Sometimes it’s not so much that we’re wrong. It’s that we perceive too little. We can harp on simple answers when we’d benefit more from deep study, or fixate on the footnotes when we’d be better off accounting for the people living out our theories (or even living well despite them).
Unprotected Texts, one of the Christian theology books I’m reading this fall, is all about expanding readers’ sense of the Hebrew and Christian scriptures and the contexts and historical precedents that shaped the texts and the people who created them. Author Jennifer Wright Knust weaves together biblical scholarship and contemporary comments on marriage, desire, and gendered social roles in a way that allows readerss to attend more carefully to the poetry of the Song of Songs, the stories of Naomi, Ruth, and Boaz, the many sagas of David, and the first stories in this tradition: the stories of Genesis.
In chapter 2, Knust explains how “farming and fertility” drive Genesis’ narratives and the development of its chief characters, the patriarchs. The themes of farming and fertiility filter into the stories that the ancient Hebrews told each other, and therefore they shape the understanding that modern readers can reasonably draw from those stories.

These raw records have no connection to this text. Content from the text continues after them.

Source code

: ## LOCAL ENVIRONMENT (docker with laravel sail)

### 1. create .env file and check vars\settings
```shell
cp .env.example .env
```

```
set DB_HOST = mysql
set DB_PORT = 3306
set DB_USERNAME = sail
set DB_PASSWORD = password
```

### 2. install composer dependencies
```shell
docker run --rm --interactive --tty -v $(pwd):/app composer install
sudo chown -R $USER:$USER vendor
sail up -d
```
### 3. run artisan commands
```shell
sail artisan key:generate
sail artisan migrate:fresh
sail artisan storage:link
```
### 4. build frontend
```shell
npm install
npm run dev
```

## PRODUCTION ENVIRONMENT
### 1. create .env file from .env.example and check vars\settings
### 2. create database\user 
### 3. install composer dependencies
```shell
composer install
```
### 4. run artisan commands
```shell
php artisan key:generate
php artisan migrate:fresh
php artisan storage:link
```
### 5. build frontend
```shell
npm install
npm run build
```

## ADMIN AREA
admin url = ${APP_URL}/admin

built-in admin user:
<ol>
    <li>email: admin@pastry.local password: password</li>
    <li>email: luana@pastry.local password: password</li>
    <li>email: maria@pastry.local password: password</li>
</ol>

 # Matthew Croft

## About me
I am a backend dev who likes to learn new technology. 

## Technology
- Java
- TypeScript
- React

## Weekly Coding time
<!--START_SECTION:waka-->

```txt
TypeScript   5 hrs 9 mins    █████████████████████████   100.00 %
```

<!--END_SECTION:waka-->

If we only perceive the final narratives, and don’t grasp the reasons people crafted and redacted them long ago, we risk misreading them.
Situating the Genesis creation accounts within a context of ancient myth [including Babylonian epic stories] and within the demands of ancient agriculture reminds us that these are ancient stories designed to address the needs and circumstances of Israel, not twenty-first-century Christians and Jews.”

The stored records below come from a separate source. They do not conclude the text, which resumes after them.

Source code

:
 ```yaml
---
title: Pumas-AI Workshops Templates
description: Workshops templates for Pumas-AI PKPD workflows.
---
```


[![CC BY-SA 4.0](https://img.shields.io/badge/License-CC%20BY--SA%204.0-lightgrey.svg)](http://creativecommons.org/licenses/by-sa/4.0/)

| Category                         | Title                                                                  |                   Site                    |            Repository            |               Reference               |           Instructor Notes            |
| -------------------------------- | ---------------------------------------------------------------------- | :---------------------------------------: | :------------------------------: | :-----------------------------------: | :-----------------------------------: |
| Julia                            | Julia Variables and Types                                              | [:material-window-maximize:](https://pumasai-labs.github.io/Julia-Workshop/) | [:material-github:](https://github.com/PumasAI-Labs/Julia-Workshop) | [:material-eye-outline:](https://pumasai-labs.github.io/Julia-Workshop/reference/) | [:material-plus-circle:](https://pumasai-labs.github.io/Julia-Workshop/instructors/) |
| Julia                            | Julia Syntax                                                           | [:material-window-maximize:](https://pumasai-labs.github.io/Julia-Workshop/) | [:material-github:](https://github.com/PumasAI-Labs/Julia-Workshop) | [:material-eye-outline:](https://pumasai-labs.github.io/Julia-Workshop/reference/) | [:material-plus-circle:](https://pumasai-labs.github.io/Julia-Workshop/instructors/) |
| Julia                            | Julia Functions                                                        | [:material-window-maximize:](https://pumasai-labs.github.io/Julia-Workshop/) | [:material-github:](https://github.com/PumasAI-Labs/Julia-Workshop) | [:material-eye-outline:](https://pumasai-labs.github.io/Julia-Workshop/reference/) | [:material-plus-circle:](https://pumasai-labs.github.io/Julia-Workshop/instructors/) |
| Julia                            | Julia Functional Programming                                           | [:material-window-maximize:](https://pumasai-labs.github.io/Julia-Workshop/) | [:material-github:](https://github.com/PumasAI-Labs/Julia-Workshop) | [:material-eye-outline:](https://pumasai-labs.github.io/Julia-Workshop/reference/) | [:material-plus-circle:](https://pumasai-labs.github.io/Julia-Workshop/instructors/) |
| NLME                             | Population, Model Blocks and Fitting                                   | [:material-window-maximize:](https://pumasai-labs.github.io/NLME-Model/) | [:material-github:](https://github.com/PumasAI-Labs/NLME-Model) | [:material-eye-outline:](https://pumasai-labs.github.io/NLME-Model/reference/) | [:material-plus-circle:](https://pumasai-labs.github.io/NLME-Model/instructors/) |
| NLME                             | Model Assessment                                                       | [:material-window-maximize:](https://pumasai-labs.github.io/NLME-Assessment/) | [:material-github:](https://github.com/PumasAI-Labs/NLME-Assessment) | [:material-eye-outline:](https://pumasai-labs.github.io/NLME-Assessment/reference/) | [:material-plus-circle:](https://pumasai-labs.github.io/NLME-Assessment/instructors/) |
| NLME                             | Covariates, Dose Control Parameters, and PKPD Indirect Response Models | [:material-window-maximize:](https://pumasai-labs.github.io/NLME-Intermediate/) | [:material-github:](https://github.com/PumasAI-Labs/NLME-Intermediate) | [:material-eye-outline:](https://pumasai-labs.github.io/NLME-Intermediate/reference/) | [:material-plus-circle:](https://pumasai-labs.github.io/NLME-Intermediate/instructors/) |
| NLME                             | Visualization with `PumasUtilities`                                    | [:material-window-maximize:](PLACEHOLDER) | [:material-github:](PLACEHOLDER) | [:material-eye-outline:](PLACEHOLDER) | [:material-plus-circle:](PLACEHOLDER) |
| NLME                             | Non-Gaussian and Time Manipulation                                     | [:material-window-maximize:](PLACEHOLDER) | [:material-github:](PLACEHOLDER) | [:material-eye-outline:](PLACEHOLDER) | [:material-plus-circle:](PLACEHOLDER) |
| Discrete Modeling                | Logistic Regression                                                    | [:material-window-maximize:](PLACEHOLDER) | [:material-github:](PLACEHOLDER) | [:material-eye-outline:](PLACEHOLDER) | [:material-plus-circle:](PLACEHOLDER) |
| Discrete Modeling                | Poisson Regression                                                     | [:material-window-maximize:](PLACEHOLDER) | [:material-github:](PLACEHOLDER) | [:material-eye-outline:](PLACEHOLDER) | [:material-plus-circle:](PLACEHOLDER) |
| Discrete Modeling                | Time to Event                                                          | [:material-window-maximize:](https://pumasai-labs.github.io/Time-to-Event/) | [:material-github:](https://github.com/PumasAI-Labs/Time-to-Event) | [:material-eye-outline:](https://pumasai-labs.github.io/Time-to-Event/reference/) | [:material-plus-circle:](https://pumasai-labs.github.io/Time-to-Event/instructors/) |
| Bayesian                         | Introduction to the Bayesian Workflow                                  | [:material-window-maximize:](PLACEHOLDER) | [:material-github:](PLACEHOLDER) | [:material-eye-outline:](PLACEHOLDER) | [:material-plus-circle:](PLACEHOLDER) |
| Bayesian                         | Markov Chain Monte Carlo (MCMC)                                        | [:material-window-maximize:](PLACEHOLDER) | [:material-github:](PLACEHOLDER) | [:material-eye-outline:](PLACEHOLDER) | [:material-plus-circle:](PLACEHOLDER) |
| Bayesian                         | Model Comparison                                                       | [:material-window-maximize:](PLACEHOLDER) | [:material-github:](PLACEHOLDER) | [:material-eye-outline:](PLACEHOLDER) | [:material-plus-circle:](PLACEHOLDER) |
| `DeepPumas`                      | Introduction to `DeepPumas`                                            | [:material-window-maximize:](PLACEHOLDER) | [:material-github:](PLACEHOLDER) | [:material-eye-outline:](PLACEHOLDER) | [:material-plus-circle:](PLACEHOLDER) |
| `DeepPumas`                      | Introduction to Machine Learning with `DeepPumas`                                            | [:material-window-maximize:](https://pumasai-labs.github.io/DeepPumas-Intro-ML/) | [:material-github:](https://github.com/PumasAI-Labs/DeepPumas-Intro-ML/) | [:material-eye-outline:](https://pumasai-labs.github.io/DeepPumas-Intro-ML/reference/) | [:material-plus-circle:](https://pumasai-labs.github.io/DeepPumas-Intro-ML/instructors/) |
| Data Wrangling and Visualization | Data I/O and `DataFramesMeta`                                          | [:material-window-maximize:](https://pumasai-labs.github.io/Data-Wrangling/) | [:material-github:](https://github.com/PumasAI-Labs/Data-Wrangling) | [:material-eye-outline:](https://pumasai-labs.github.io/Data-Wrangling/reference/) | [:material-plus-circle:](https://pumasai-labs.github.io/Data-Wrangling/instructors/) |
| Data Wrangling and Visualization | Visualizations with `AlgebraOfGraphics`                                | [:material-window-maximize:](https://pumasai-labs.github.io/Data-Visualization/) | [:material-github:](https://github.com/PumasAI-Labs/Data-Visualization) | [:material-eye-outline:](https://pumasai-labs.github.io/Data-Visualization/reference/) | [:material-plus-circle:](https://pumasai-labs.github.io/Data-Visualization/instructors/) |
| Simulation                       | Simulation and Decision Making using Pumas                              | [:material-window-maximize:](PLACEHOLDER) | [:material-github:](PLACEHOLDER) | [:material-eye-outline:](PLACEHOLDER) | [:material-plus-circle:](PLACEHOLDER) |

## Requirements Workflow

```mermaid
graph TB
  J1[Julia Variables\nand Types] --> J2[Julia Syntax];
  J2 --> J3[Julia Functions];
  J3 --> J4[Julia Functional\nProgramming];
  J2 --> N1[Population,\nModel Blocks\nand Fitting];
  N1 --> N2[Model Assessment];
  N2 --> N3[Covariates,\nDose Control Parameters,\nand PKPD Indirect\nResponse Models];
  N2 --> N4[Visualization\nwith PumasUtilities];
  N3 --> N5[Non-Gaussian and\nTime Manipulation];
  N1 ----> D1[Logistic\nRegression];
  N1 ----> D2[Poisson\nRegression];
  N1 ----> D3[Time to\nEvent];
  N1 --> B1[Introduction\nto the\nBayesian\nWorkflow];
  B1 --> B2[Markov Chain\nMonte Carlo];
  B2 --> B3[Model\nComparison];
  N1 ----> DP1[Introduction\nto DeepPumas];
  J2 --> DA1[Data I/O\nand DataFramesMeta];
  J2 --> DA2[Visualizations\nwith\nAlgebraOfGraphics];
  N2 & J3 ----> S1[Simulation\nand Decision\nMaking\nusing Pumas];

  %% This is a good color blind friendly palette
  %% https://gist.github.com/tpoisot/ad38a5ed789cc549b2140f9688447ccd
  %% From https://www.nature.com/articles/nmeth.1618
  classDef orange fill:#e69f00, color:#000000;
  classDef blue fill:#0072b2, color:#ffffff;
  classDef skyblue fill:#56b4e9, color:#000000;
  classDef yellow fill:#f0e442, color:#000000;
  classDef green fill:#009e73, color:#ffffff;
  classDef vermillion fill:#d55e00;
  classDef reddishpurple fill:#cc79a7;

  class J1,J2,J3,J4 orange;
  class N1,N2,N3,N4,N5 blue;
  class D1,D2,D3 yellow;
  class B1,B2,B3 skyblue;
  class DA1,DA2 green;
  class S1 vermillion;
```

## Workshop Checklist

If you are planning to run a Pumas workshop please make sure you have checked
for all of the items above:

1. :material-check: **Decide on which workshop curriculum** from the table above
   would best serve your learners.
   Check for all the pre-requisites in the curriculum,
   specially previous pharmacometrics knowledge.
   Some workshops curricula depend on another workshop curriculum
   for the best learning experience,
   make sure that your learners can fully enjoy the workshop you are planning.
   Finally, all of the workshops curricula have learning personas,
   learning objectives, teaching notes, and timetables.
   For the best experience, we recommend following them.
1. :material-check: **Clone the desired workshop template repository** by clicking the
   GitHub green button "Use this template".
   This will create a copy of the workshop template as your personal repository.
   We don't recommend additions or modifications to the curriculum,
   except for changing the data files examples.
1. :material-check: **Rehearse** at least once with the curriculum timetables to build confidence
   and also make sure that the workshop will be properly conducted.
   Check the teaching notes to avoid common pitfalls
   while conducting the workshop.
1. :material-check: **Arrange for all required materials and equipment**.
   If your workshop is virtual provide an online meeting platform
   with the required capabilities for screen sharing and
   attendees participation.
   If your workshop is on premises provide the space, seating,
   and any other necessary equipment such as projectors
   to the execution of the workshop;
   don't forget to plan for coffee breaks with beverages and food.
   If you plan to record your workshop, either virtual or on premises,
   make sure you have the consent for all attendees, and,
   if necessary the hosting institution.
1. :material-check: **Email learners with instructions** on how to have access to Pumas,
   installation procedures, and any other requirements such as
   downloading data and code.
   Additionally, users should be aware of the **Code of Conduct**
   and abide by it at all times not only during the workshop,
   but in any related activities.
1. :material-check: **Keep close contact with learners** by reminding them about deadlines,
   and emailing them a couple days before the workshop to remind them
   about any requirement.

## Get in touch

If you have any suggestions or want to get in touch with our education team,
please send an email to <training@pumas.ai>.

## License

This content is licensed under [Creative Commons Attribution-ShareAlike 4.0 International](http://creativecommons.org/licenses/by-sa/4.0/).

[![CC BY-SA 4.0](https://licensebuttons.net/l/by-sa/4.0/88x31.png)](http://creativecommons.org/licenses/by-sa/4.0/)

Even if these scriptures are somebody else’s mail, and weren’t crafted for us or our world, they’re still valuable. We can still learn from them, discover a cautionary tale or an inspiration, or become empowered enough to write stories worthy of being handed down generation after generation, just as the ancient Hebrews handed down theirs.
Because as powerful as our inheritance can be, our chief challenge is to build on it and create our own.